## ASSIGNMENT
Which lines run from the start of the material below through the line containing "小林制药在产品命名、包装、推"? Retype them exactly, pictures excluded.
--- --- ---
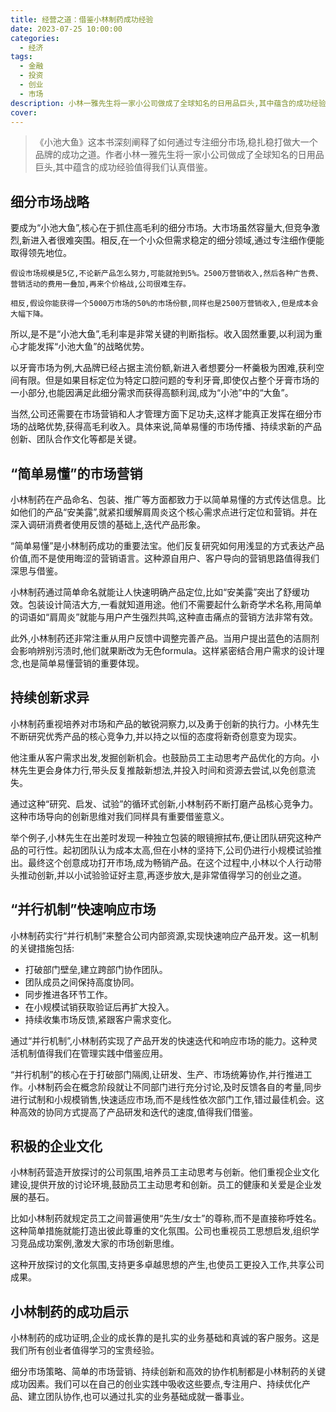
 ```yaml
---
title: 经营之道：借鉴小林制药成功经验
date: 2023-07-25 10:00:00
categories:
  - 经济
tags:
  - 金融
  - 投资
  - 创业
  - 市场
description: 小林一雅先生将一家小公司做成了全球知名的日用品巨头,其中蕴含的成功经验值得我们认真借鉴。
cover: 
---
```



>《小池大鱼》这本书深刻阐释了如何通过专注细分市场,稳扎稳打做大一个品牌的成功之道。作者小林一雅先生将一家小公司做成了全球知名的日用品巨头,其中蕴含的成功经验值得我们认真借鉴。

## 细分市场战略

要成为“小池大鱼”,核心在于抓住高毛利的细分市场。大市场虽然容量大,但竞争激烈,新进入者很难突围。相反,在一个小众但需求稳定的细分领域,通过专注细作便能取得领先地位。

```
假设市场规模是5亿,不论新产品怎么努力,可能就抢到5%。2500万营销收入,然后各种广告费、营销活动的费用一叠加,再来个价格战,公司很难生存。

相反,假设你能获得一个5000万市场的50%的市场份额,同样也是2500万营销收入,但是成本会大幅下降。
```

所以,是不是“小池大鱼”,毛利率是非常关键的判断指标。收入固然重要,以利润为重心才能发挥“小池大鱼”的战略优势。

以牙膏市场为例,大品牌已经占据主流份额,新进入者想要分一杯羹极为困难,获利空间有限。但是如果目标定位为特定口腔问题的专利牙膏,即使仅占整个牙膏市场的一小部分,也能因满足此细分需求而获得高额利润,成为“小池”中的“大鱼”。

当然,公司还需要在市场营销和人才管理方面下足功夫,这样才能真正发挥在细分市场的战略优势,获得高毛利收入。具体来说,简单易懂的市场传播、持续求新的产品创新、团队合作文化等都是关键。

## “简单易懂”的市场营销

小林制药在产品命名、包装、推广等方面都致力于以简单易懂的方式传达信息。比如他们的产品“安美露”,就紧扣缓解肩周炎这个核心需求点进行定位和营销。并在深入调研消费者使用反馈的基础上,迭代产品形象。

“简单易懂”是小林制药成功的重要法宝。他们反复研究如何用浅显的方式表达产品价值,而不是使用晦涩的营销语言。这种源自用户、客户导向的营销思路值得我们深思与借鉴。

小林制药通过简单命名就能让人快速明确产品定位,比如“安美露”突出了舒缓功效。包装设计简洁大方,一看就知道用途。他们不需要起什么新奇学术名称,用简单的词语如“肩周炎”就能与用户产生强烈共鸣,这种直击痛点的营销方法非常有效。

此外,小林制药还非常注重从用户反馈中调整完善产品。当用户提出蓝色的洁厕剂会影响辨别污渍时,他们就果断改为无色formula。这样紧密结合用户需求的设计理念,也是简单易懂营销的重要体现。

## 持续创新求异

小林制药重视培养对市场和产品的敏锐洞察力,以及勇于创新的执行力。小林先生不断研究优秀产品的核心竞争力,并以持之以恒的态度将新奇创意变为现实。

他注重从客户需求出发,发掘创新机会。也鼓励员工主动思考产品优化的方向。小林先生更会身体力行,带头反复推敲新想法,并投入时间和资源去尝试,以免创意流失。 

通过这种“研究、启发、试验”的循环式创新,小林制药不断打磨产品核心竞争力。这种市场导向的创新思维对我们同样具有重要借鉴意义。

举个例子,小林先生在出差时发现一种独立包装的眼镜擦拭布,便让团队研究这种产品的可行性。起初团队认为成本太高,但在小林的坚持下,公司仍进行小规模试验推出。最终这个创意成功打开市场,成为畅销产品。在这个过程中,小林以个人行动带头推动创新,并以小试验验证好主意,再逐步放大,是非常值得学习的创业之道。

## “并行机制”快速响应市场

小林制药实行“并行机制”来整合公司内部资源,实现快速响应产品开发。这一机制的关键措施包括:

- 打破部门壁垒,建立跨部门协作团队。
- 团队成员之间保持高度协同。  
- 同步推进各环节工作。
- 在小规模试销获取验证后再扩大投入。
- 持续收集市场反馈,紧跟客户需求变化。

通过“并行机制”,小林制药实现了产品开发的快速迭代和响应市场的能力。这种灵活机制值得我们在管理实践中借鉴应用。

“并行机制”的核心在于打破部门隔阂,让研发、生产、市场统筹协作,并行推进工作。小林制药会在概念阶段就让不同部门进行充分讨论,及时反馈各自的考量,同步进行试制和小规模销售,快速适应市场,而不是线性依次部门工作,错过最佳机会。这种高效的协同方式提高了产品研发和迭代的速度,值得我们借鉴。

## 积极的企业文化 

小林制药营造开放探讨的公司氛围,培养员工主动思考与创新。他们重视企业文化建设,提供开放的讨论环境,鼓励员工主动思考和创新。员工的健康和关爱是企业发展的基石。

比如小林制药就规定员工之间普遍使用“先生/女士”的尊称,而不是直接称呼姓名。这种简单措施就能打造出彼此尊重的文化氛围。公司也重视员工思想启发,组织学习竞品成功案例,激发大家的市场创新思维。

这种开放探讨的文化氛围,支持更多卓越思想的产生,也使员工更投入工作,共享公司成果。

## 小林制药的成功启示

小林制药的成功证明,企业的成长靠的是扎实的业务基础和真诚的客户服务。这是我们所有创业者值得学习的宝贵经验。

细分市场策略、简单的市场营销、持续创新和高效的协作机制都是小林制药的关键成功因素。我们可以在自己的创业实践中吸收这些要点,专注用户、持续优化产品、建立团队协作,也可以通过扎实的业务基础成就一番事业。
--- --- ---
## COMPLETED EXERCISE
 ```yaml
---
title: 经营之道：借鉴小林制药成功经验
date: 2023-07-25 10:00:00
categories:
  - 经济
tags:
  - 金融
  - 投资
  - 创业
  - 市场
description: 小林一雅先生将一家小公司做成了全球知名的日用品巨头,其中蕴含的成功经验值得我们认真借鉴。
cover: 
---
```



>《小池大鱼》这本书深刻阐释了如何通过专注细分市场,稳扎稳打做大一个品牌的成功之道。作者小林一雅先生将一家小公司做成了全球知名的日用品巨头,其中蕴含的成功经验值得我们认真借鉴。

## 细分市场战略

要成为“小池大鱼”,核心在于抓住高毛利的细分市场。大市场虽然容量大,但竞争激烈,新进入者很难突围。相反,在一个小众但需求稳定的细分领域,通过专注细作便能取得领先地位。

```
假设市场规模是5亿,不论新产品怎么努力,可能就抢到5%。2500万营销收入,然后各种广告费、营销活动的费用一叠加,再来个价格战,公司很难生存。

相反,假设你能获得一个5000万市场的50%的市场份额,同样也是2500万营销收入,但是成本会大幅下降。
```

所以,是不是“小池大鱼”,毛利率是非常关键的判断指标。收入固然重要,以利润为重心才能发挥“小池大鱼”的战略优势。

以牙膏市场为例,大品牌已经占据主流份额,新进入者想要分一杯羹极为困难,获利空间有限。但是如果目标定位为特定口腔问题的专利牙膏,即使仅占整个牙膏市场的一小部分,也能因满足此细分需求而获得高额利润,成为“小池”中的“大鱼”。

当然,公司还需要在市场营销和人才管理方面下足功夫,这样才能真正发挥在细分市场的战略优势,获得高毛利收入。具体来说,简单易懂的市场传播、持续求新的产品创新、团队合作文化等都是关键。

## “简单易懂”的市场营销

小林制药在产品命名、包装、推广等方面都致力于以简单易懂的方式传达信息。比如他们的产品“安美露”,就紧扣缓解肩周炎这个核心需求点进行定位和营销。并在深入调研消费者使用反馈的基础上,迭代产品形象。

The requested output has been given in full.